California voters are reaching "the snapping point," he said. "They don't see anything working . . . . The public really is ready to throw off the traces."
Many experts agree with Field that California voters are so frustrated by governmental gridlock that many are inclined to vote for change--and against incumbents--even though they cannot be sure just where the change will lead. Others believe that the frustration will result, as it has many times in the past, in lower voter turnout in November.
Susan Estrich has heard the message so often and so vehemently on the Los Angeles radio talk show she has been host of that it blisters her ear.
"There is an amazing level of anger and outrage," said Estrich, a law professor who toiled in Democratic presidential campaigns the past three elections. "It cuts across ideological and political lines. It's not just Republicans or Democrats. It's across the board.
"I think people will vote against anyone they possibly can," she said. "This has got to be the world's most frightening time to be an incumbent."
The underlying list of complaints is familiar: freeway traffic, smog, crime, drugs and the turmoil of a society in transition. Add to that a deep recession, acute economic anxiety and the erosion of the security blanket that millions of Californians believed they always could count on: home equity.
Add the Los Angeles riots, outrage over the House of Representatives check and pay raise controversies, and the anger at officeholders who seem to ignore the issues important to their constituents.

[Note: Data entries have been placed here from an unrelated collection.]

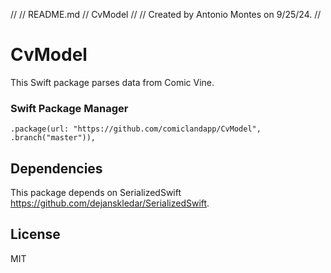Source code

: //
//  README.md
//  CvModel
//
//  Created by Antonio Montes on 9/25/24.
//

# CvModel

This Swift package parses data from Comic Vine.

### Swift Package Manager

```
.package(url: "https://github.com/comiclandapp/CvModel", .branch("master")),
```

## Dependencies

This package depends on SerializedSwift https://github.com/dejanskledar/SerializedSwift.

## License

MIT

Throw in the fires, floods and earthquakes for good measure.
But it has been this summer's state budget deadlock in Sacramento that has blown the lid off the political pot, Estrich and others believe.
In Sacramento, leaders point out the pressures that have led to the impasse and the complex and critical choices underlying the stalemate. But people see the state issuing phony money in the form of IOUs and legislators eligible to collect $100 a day in personal living expenses, Estrich said.

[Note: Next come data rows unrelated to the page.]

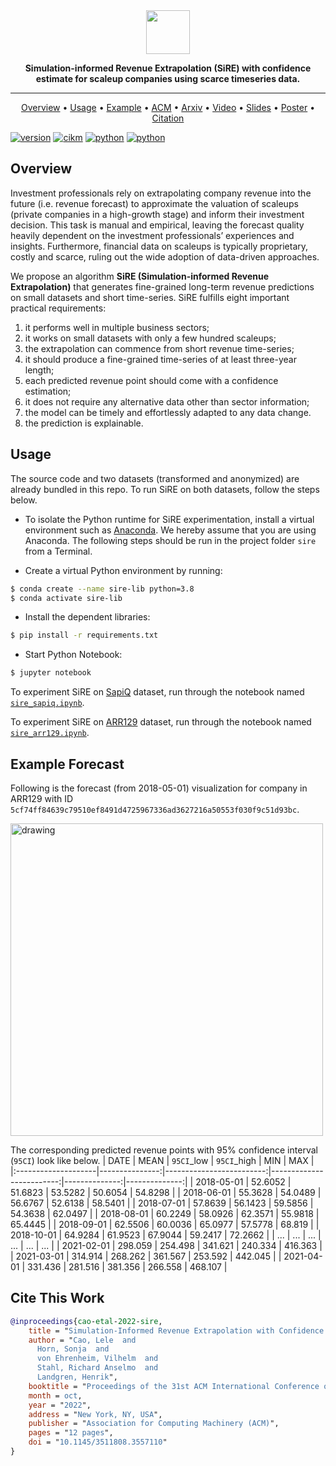 <div align="center">

<img src="pictureire_logo.png" height="70">

**Simulation-informed Revenue Extrapolation (SiRE) with confidence estimate for scaleup companies using scarce timeseries data.**

------

<p align="center">
  <a href="#overview">Overview</a> •
  <a href="#usage">Usage</a> •
  <a href="#example-forecast">Example</a> •
  <a href="https://dl.acm.org/doi/10.1145/3511808.3557110">ACM</a> •
  <a href="https://arxiv.org/abs/2208.10375">Arxiv</a> •
  <a href="https://storage.googleapis.com/sire-appendix/CIKM22-app140.mp4">Video</a> •
  <a href="https://storage.googleapis.com/sire-appendix/app140-slides.pdf">Slides</a> •
  <a href="https://storage.googleapis.com/sire-appendix/app140-poster-36x48.pdf">Poster</a> •
  <a href="#cite-this-work">Citation</a> 
</p>

</div>

[![version](https://img.shields.io/badge/Version-v0.0.1-green)](https://github.com/EQTPartners/sire/releases/tag/0.0.1)
[![cikm](https://img.shields.io/badge/CIKM-2022-blueviolet)](https://www.cikm2022.org/)
[![python](https://img.shields.io/badge/Python-3.7%20%7C%203.8-yellow)](https://www.python.org/doc/versions/)
[![python](https://img.shields.io/badge/Motherbrain-Research-orange)](https://eqtgroup.com/motherbrain)


## Overview
Investment professionals rely on extrapolating company revenue into the future (i.e. revenue forecast) to approximate the valuation of scaleups (private companies in a high-growth stage) and inform their investment decision. This task is manual and empirical, leaving the forecast quality heavily dependent on the investment professionals’ experiences and insights. Furthermore, financial data on scaleups is typically proprietary, costly and scarce, ruling out the wide adoption of data-driven approaches. 

We propose an algorithm **SiRE (Simulation-informed Revenue Extrapolation)** that generates fine-grained long-term revenue predictions on small datasets and short time-series.
SiRE fulfills eight important practical requirements: 
1. it performs well in multiple business sectors;
2. it works on small datasets with only a few hundred scaleups; 
3. the extrapolation can commence from short revenue time-series; 
4. it should produce a fine-grained time-series of at least three-year length; 
5. each predicted revenue point should come with a confidence estimation; 
6. it does not require any alternative data other than sector information;
7. the model can be timely and effortlessly adapted to any data change. 
8. the prediction is explainable.

## Usage

The source code and two datasets (transformed and anonymized) are already bundled in this repo. 
To run SiRE on both datasets, follow the steps below.

- To isolate the Python runtime for SiRE experimentation, install a virtual environment such as [Anaconda](https://www.anaconda.com/). We hereby assume that you are using Anaconda. The following steps should be run in the project folder `sire` from a Terminal.

- Create a virtual Python environment by running:
```bash
$ conda create --name sire-lib python=3.8
$ conda activate sire-lib
```

- Install the dependent libraries:
```bash
$ pip install -r requirements.txt
```

- Start Python Notebook:
```bash
$ jupyter notebook
```

To experiment SiRE on [SapiQ](data/sapiq.json) dataset, run through the notebook named [`sire_sapiq.ipynb`](sire_sapiq.ipynb).

To experiment SiRE on [ARR129](data/arr129.json) dataset, run through the notebook named [`sire_arr129.ipynb`](sire_arr129.ipynb).

## Example Forecast

Following is the forecast (from 2018-05-01) visualization for company in ARR129 with ID `5cf74ff84639c79510ef8491d4725967336ad3627216a50553f030f9c51d93bc`.

<img src="picturexample_viz.png" alt="drawing" width="500"/>

The corresponding predicted revenue points with 95% confidence interval (`95CI`) look like below.
| DATE     |   MEAN |   `95CI`_low |   `95CI`_high |   MIN |   MAX |
|:--------------------|---------------:|-------------------------:|-------------------------:|--------------:|--------------:|
| 2018-05-01 |        52.6052 |                  51.6823 |                  53.5282 |       50.6054 |       54.8298 |
| 2018-06-01 |        55.3628 |                  54.0489 |                  56.6767 |       52.6138 |       58.5401 |
| 2018-07-01 |        57.8639 |                  56.1423 |                  59.5856 |       54.3638 |       62.0497 |
| 2018-08-01 |        60.2249 |                  58.0926 |                  62.3571 |       55.9818 |       65.4445 |
| 2018-09-01 |        62.5506 |                  60.0036 |                  65.0977 |       57.5778 |       68.819  |
| 2018-10-01 |        64.9284 |                  61.9523 |                  67.9044 |       59.2417 |       72.2662 |
| ... |        ... |                  ... |                  ... |       ... |       ... |
| 2021-02-01 |       298.059  |                 254.498  |                 341.621  |      240.334  |      416.363  |
| 2021-03-01 |       314.914  |                 268.262  |                 361.567  |      253.592  |      442.045  |
| 2021-04-01 |       331.436  |                 281.516  |                 381.356  |      266.558  |      468.107  |

## Cite This Work
```bibtex
@inproceedings{cao-etal-2022-sire,
    title = "Simulation-Informed Revenue Extrapolation with Confidence Estimate for Scaleup Companies Using Scarce Time Series Data",
    author = "Cao, Lele  and
      Horn, Sonja  and
      von Ehrenheim, Vilhelm  and
      Stahl, Richard Anselmo  and
      Landgren, Henrik",
    booktitle = "Proceedings of the 31st ACM International Conference on Information and Knowledge Management (CIKM ’22), October 17–21, 2022, Atlanta, GA, USA",
    month = oct,
    year = "2022",
    address = "New York, NY, USA",
    publisher = "Association for Computing Machinery (ACM)",
    pages = "12 pages",
    doi = "10.1145/3511808.3557110"
}
```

The public does not want to talk issues now, she said, summarizing the general feeling she hears from callers: "You knew this problem was coming. You knew these issues were coming. Why didn't you put them on the table and start solving them?"
With many Californians ready to vote against anybody who they think represents the old political Establishment--or not bother to vote at all--candidates are scrambling for a way to capitalize on the bleak public mood, others for a way to survive it.
The traditional Labor Day start of the campaign still is three weeks away, and in many years the sweeping political trends that loomed large in summer evaporated by fall as voters return to their usual patterns. But there seems to be less certainty that this will happen in 1992.
Republican Sen. John Seymour is one example of a candidate steering a delicate course: an appointed senator in office for 19 months who has run campaign ads that do not even identify him as an incumbent senator, and that promise that he will "shake things up in Washington."
"This is not the year to say: 'I'm the incumbent, reelect me' " Seymour adviser Marty Wilson said. But he said the campaign will run ads this fall that will tout Seymour's achievements in the Senate. "We're not running from it (the record)," Wilson insisted.
Experts such as pollster Field believe that the mood for change favors the two Democratic Senate candidates, Barbara Boxer and Dianne Feinstein, both of whom enjoy double-digit leads in the opinion polls. Even so, the two women are not yielding to conventional political wisdom as perceived favorites might.
The accepted California campaign scenario demands that candidates focus almost exclusively on getting television exposure in the big media markets of Los Angeles, San Francisco and San Diego. Except for brief forays into the growing San Joaquin Valley and the Inland Empire, campaign trips to California's nether regions are considered foolish.
But Feinstein, the former San Francisco mayor, just completed a campaign trip through sparsely populated areas of Northern California and has vowed to visit all 58 counties by Nov. 3.
Starting Monday, Boxer, from Marin County, begins a 17-day, "California highways tour" that will take her to 65 cities and towns, from Eureka on the North Coast to San Diego near the Mexican border.